■ **TASK INSTRUCTIONS**:
Look through the data below, and copy each line that carries the word "reload".

******

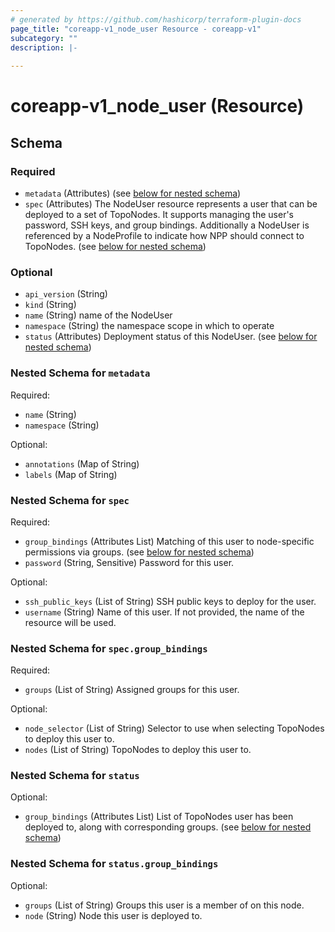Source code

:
 ```yaml
---
# generated by https://github.com/hashicorp/terraform-plugin-docs
page_title: "coreapp-v1_node_user Resource - coreapp-v1"
subcategory: ""
description: |-
  
---
```


# coreapp-v1_node_user (Resource)





<!-- schema generated by tfplugindocs -->
## Schema

### Required

- `metadata` (Attributes) (see [below for nested schema](#nestedatt--metadata))
- `spec` (Attributes) The NodeUser resource represents a user that can be deployed to a set of TopoNodes. It supports managing the user's password, SSH keys, and group bindings.
Additionally a NodeUser is referenced by a NodeProfile to indicate how NPP should connect to TopoNodes. (see [below for nested schema](#nestedatt--spec))

### Optional

- `api_version` (String)
- `kind` (String)
- `name` (String) name of the NodeUser
- `namespace` (String) the namespace scope in which to operate
- `status` (Attributes) Deployment status of this NodeUser. (see [below for nested schema](#nestedatt--status))

<a id="nestedatt--metadata"></a>
### Nested Schema for `metadata`

Required:

- `name` (String)
- `namespace` (String)

Optional:

- `annotations` (Map of String)
- `labels` (Map of String)


<a id="nestedatt--spec"></a>
### Nested Schema for `spec`

Required:

- `group_bindings` (Attributes List) Matching of this user to node-specific permissions via groups. (see [below for nested schema](#nestedatt--spec--group_bindings))
- `password` (String, Sensitive) Password for this user.

Optional:

- `ssh_public_keys` (List of String) SSH public keys to deploy for the user.
- `username` (String) Name of this user. If not provided, the name of the resource will be used.

<a id="nestedatt--spec--group_bindings"></a>
### Nested Schema for `spec.group_bindings`

Required:

- `groups` (List of String) Assigned groups for this user.

Optional:

- `node_selector` (List of String) Selector to use when selecting TopoNodes to deploy this user to.
- `nodes` (List of String) TopoNodes to deploy this user to.



<a id="nestedatt--status"></a>
### Nested Schema for `status`

Optional:

- `group_bindings` (Attributes List) List of TopoNodes user has been deployed to, along with corresponding groups. (see [below for nested schema](#nestedatt--status--group_bindings))

<a id="nestedatt--status--group_bindings"></a>
### Nested Schema for `status.group_bindings`

Optional:

- `groups` (List of String) Groups this user is a member of on this node.
- `node` (String) Node this user is deployed to.

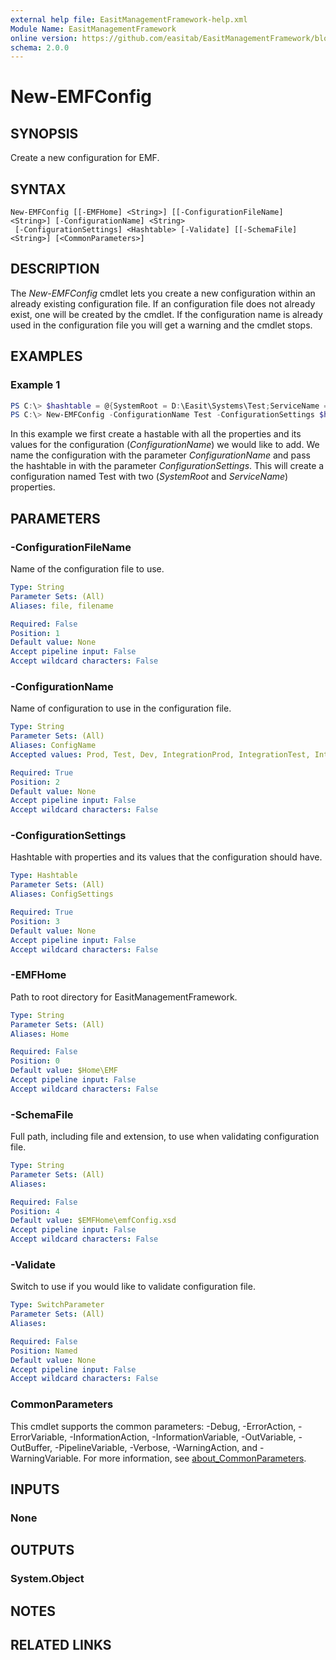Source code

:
 ```yaml
---
external help file: EasitManagementFramework-help.xml
Module Name: EasitManagementFramework
online version: https://github.com/easitab/EasitManagementFramework/blob/development/docs/v1/New-EMFConfig.md
schema: 2.0.0
---
```


# New-EMFConfig

## SYNOPSIS

Create a new configuration for EMF.

## SYNTAX

```
New-EMFConfig [[-EMFHome] <String>] [[-ConfigurationFileName] <String>] [-ConfigurationName] <String>
 [-ConfigurationSettings] <Hashtable> [-Validate] [[-SchemaFile] <String>] [<CommonParameters>]
```

## DESCRIPTION

The *New-EMFConfig* cmdlet lets you create a new configuration within an already existing configuration file. If an configuration file does not already exist, one will be created by the cmdlet. If the configuration name is already used in the configuration file you will get a warning and the cmdlet stops.

## EXAMPLES

### Example 1

```powershell
PS C:\> $hashtable = @{SystemRoot = D:\Easit\Systems\Test;ServiceName = EasitTest}
PS C:\> New-EMFConfig -ConfigurationName Test -ConfigurationSettings $hastable
```

In this example we first create a hastable with all the properties and its values for the configuration (*ConfigurationName*) we would like to add. We name the configuration with the parameter *ConfigurationName* and pass the hashtable in with the parameter *ConfigurationSettings*.
This will create a configuration named Test with two (*SystemRoot* and *ServiceName*) properties.

## PARAMETERS

### -ConfigurationFileName

Name of the configuration file to use.

```yaml
Type: String
Parameter Sets: (All)
Aliases: file, filename

Required: False
Position: 1
Default value: None
Accept pipeline input: False
Accept wildcard characters: False
```

### -ConfigurationName

Name of configuration to use in the configuration file.

```yaml
Type: String
Parameter Sets: (All)
Aliases: ConfigName
Accepted values: Prod, Test, Dev, IntegrationProd, IntegrationTest, IntegrationDev

Required: True
Position: 2
Default value: None
Accept pipeline input: False
Accept wildcard characters: False
```

### -ConfigurationSettings

Hashtable with properties and its values that the configuration should have.

```yaml
Type: Hashtable
Parameter Sets: (All)
Aliases: ConfigSettings

Required: True
Position: 3
Default value: None
Accept pipeline input: False
Accept wildcard characters: False
```

### -EMFHome

Path to root directory for EasitManagementFramework.

```yaml
Type: String
Parameter Sets: (All)
Aliases: Home

Required: False
Position: 0
Default value: $Home\EMF
Accept pipeline input: False
Accept wildcard characters: False
```

### -SchemaFile

Full path, including file and extension, to use when validating configuration file.

```yaml
Type: String
Parameter Sets: (All)
Aliases:

Required: False
Position: 4
Default value: $EMFHome\emfConfig.xsd
Accept pipeline input: False
Accept wildcard characters: False
```

### -Validate

Switch to use if you would like to validate configuration file.

```yaml
Type: SwitchParameter
Parameter Sets: (All)
Aliases:

Required: False
Position: Named
Default value: None
Accept pipeline input: False
Accept wildcard characters: False
```

### CommonParameters
This cmdlet supports the common parameters: -Debug, -ErrorAction, -ErrorVariable, -InformationAction, -InformationVariable, -OutVariable, -OutBuffer, -PipelineVariable, -Verbose, -WarningAction, and -WarningVariable. For more information, see [about_CommonParameters](http://go.microsoft.com/fwlink/?LinkID=113216).

## INPUTS

### None

## OUTPUTS

### System.Object

## NOTES

## RELATED LINKS
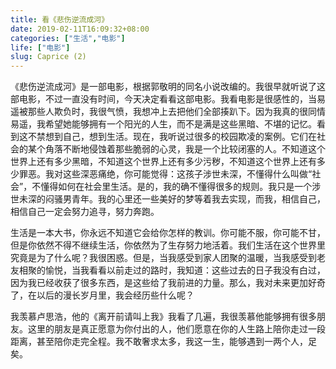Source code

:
 ```yaml
---
title: 看《悲伤逆流成河》
date: 2019-02-11T16:09:32+08:00
categories: ["生活","电影"]
life: ["电影"]
slug: Caprice (2)
---
```


《悲伤逆流成河》是一部电影，根据郭敬明的同名小说改编的。我很早就听说了这部电影，不过一直没有时间，今天决定看看这部电影。我看电影是很感性的，当易遥被那些人欺负时，我很气愤，我想冲上去把他们全部揍趴下。因为我真的很同情易遥，我希望她能够拥有一个阳光的人生，而不是满是这些黑暗、不堪的记忆。看到这不禁想到自己，想到生活。现在，我听说过很多的校园欺凌的案例。它们在社会的某个角落不断地侵蚀着那些脆弱的心灵，我是一个比较闭塞的人。不知道这个世界上还有多少黑暗，不知道这个世界上还有多少污秽，不知道这个世界上还有多少罪恶。我对这些深恶痛绝，你可能觉得：这孩子涉世未深，不懂得什么叫做“社会”，不懂得如何在社会里生活。是的，我的确不懂得很多的规则。我只是一个涉世未深的闷骚男青年。我的心里还一些美好的梦等着我去实现，而我，相信自己，相信自己一定会努力追寻，努力奔跑。

生活是一本大书，你永远不知道它会给你怎样的教训。你可能不服，你可能不甘，但是你依然不得不继续生活，你依然为了生存努力地活着。我们生活在这个世界里究竟是为了什么呢？我很困惑。但是，当我感受到家人团聚的温暖，当我感受到老友相聚的愉悦，当我看看以前走过的路时，我知道：这些过去的日子我没有白过，因为我已经收获了很多东西，是这些给了我前进的力量。那么，我对未来更加好奇了，在以后的漫长岁月里，我会经历些什么呢？

我羡慕卢思浩，他的《离开前请叫上我》我看了几遍，我很羡慕他能够拥有很多朋友。这里的朋友是真正愿意为你付出的人，他们愿意在你的人生路上陪你走过一段距离，甚至陪你走完全程。我不敢奢求太多，我这一生，能够遇到一两个人，足矣。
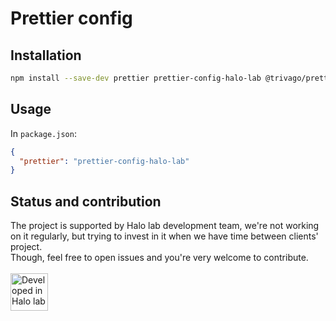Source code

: # Prettier config 

## Installation
```bash
npm install --save-dev prettier prettier-config-halo-lab @trivago/prettier-plugin-sort-imports 
```

## Usage
In `package.json`:

```json
{
  "prettier": "prettier-config-halo-lab"
}
```

## Status and contribution
The project is supported by Halo lab development team, we're not working on it regularly, but trying to invest in it when we have time between clients' project. <br />
Though, feel free to open issues and you're very welcome to contribute. 
 <br />
  <br />
<a href="https://www.halo-lab.com/?utm_source=github-brifinator-3000">
    <img src="http://api.halo-lab.com/wp-content/uploads/dev_halo.svg" alt="Developed in Halo lab" height="60">
</a>

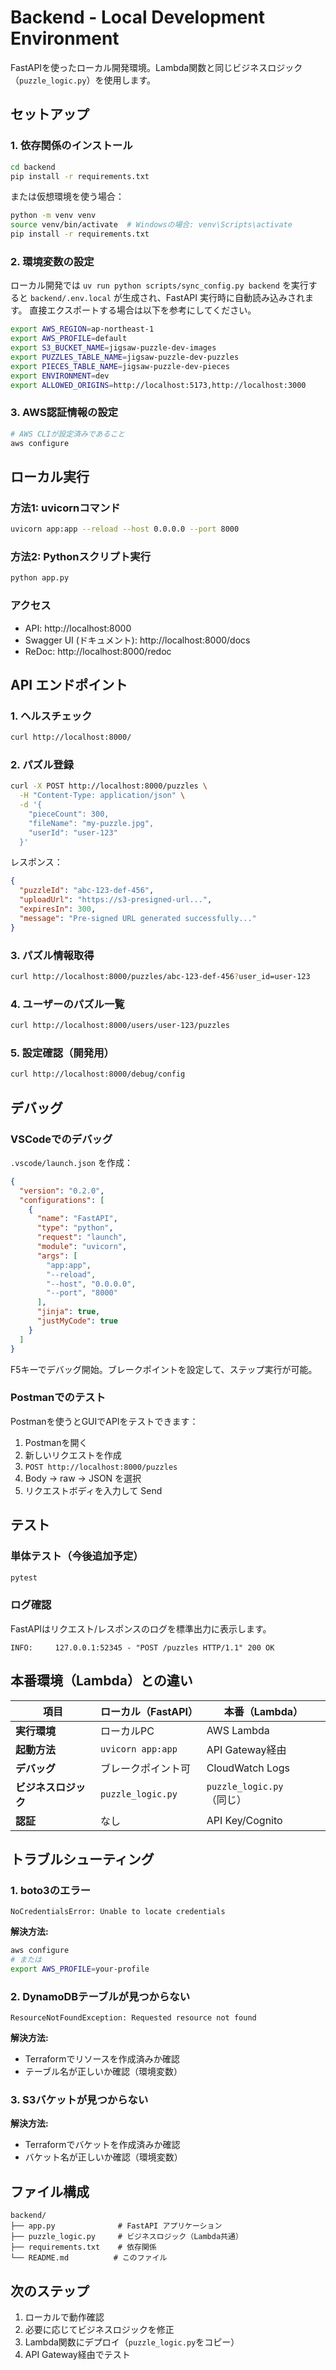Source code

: # Backend - Local Development Environment

FastAPIを使ったローカル開発環境。Lambda関数と同じビジネスロジック（`puzzle_logic.py`）を使用します。

## セットアップ

### 1. 依存関係のインストール

```bash
cd backend
pip install -r requirements.txt
```

または仮想環境を使う場合：

```bash
python -m venv venv
source venv/bin/activate  # Windowsの場合: venv\Scripts\activate
pip install -r requirements.txt
```

### 2. 環境変数の設定

ローカル開発では `uv run python scripts/sync_config.py backend` を実行すると
`backend/.env.local` が生成され、FastAPI 実行時に自動読み込みされます。
直接エクスポートする場合は以下を参考にしてください。

```bash
export AWS_REGION=ap-northeast-1
export AWS_PROFILE=default
export S3_BUCKET_NAME=jigsaw-puzzle-dev-images
export PUZZLES_TABLE_NAME=jigsaw-puzzle-dev-puzzles
export PIECES_TABLE_NAME=jigsaw-puzzle-dev-pieces
export ENVIRONMENT=dev
export ALLOWED_ORIGINS=http://localhost:5173,http://localhost:3000
```

### 3. AWS認証情報の設定

```bash
# AWS CLIが設定済みであること
aws configure
```

## ローカル実行

### 方法1: uvicornコマンド

```bash
uvicorn app:app --reload --host 0.0.0.0 --port 8000
```

### 方法2: Pythonスクリプト実行

```bash
python app.py
```

### アクセス

- API: http://localhost:8000
- Swagger UI (ドキュメント): http://localhost:8000/docs
- ReDoc: http://localhost:8000/redoc

## API エンドポイント

### 1. ヘルスチェック

```bash
curl http://localhost:8000/
```

### 2. パズル登録

```bash
curl -X POST http://localhost:8000/puzzles \
  -H "Content-Type: application/json" \
  -d '{
    "pieceCount": 300,
    "fileName": "my-puzzle.jpg",
    "userId": "user-123"
  }'
```

レスポンス：
```json
{
  "puzzleId": "abc-123-def-456",
  "uploadUrl": "https://s3-presigned-url...",
  "expiresIn": 300,
  "message": "Pre-signed URL generated successfully..."
}
```

### 3. パズル情報取得

```bash
curl http://localhost:8000/puzzles/abc-123-def-456?user_id=user-123
```

### 4. ユーザーのパズル一覧

```bash
curl http://localhost:8000/users/user-123/puzzles
```

### 5. 設定確認（開発用）

```bash
curl http://localhost:8000/debug/config
```

## デバッグ

### VSCodeでのデバッグ

`.vscode/launch.json` を作成：

```json
{
  "version": "0.2.0",
  "configurations": [
    {
      "name": "FastAPI",
      "type": "python",
      "request": "launch",
      "module": "uvicorn",
      "args": [
        "app:app",
        "--reload",
        "--host", "0.0.0.0",
        "--port", "8000"
      ],
      "jinja": true,
      "justMyCode": true
    }
  ]
}
```

F5キーでデバッグ開始。ブレークポイントを設定して、ステップ実行が可能。

### Postmanでのテスト

Postmanを使うとGUIでAPIをテストできます：

1. Postmanを開く
2. 新しいリクエストを作成
3. `POST http://localhost:8000/puzzles`
4. Body → raw → JSON を選択
5. リクエストボディを入力して Send

## テスト

### 単体テスト（今後追加予定）

```bash
pytest
```


### ログ確認

FastAPIはリクエスト/レスポンスのログを標準出力に表示します。

```
INFO:     127.0.0.1:52345 - "POST /puzzles HTTP/1.1" 200 OK
```

## 本番環境（Lambda）との違い

| 項目 | ローカル（FastAPI） | 本番（Lambda） |
|------|-------------------|---------------|
| **実行環境** | ローカルPC | AWS Lambda |
| **起動方法** | `uvicorn app:app` | API Gateway経由 |
| **デバッグ** | ブレークポイント可 | CloudWatch Logs |
| **ビジネスロジック** | `puzzle_logic.py` | `puzzle_logic.py`（同じ） |
| **認証** | なし | API Key/Cognito |

## トラブルシューティング

### 1. boto3のエラー

```
NoCredentialsError: Unable to locate credentials
```

**解決方法:**
```bash
aws configure
# または
export AWS_PROFILE=your-profile
```

### 2. DynamoDBテーブルが見つからない

```
ResourceNotFoundException: Requested resource not found
```

**解決方法:**
- Terraformでリソースを作成済みか確認
- テーブル名が正しいか確認（環境変数）

### 3. S3バケットが見つからない

**解決方法:**
- Terraformでバケットを作成済みか確認
- バケット名が正しいか確認（環境変数）

## ファイル構成

```
backend/
├── app.py              # FastAPI アプリケーション
├── puzzle_logic.py     # ビジネスロジック（Lambda共通）
├── requirements.txt    # 依存関係
└── README.md          # このファイル
```

## 次のステップ

1. ローカルで動作確認
2. 必要に応じてビジネスロジックを修正
3. Lambda関数にデプロイ（`puzzle_logic.py`をコピー）
4. API Gateway経由でテスト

******

■ **WRITTEN REPLY**:
uvicorn app:app --reload --host 0.0.0.0 --port 8000
        "--reload",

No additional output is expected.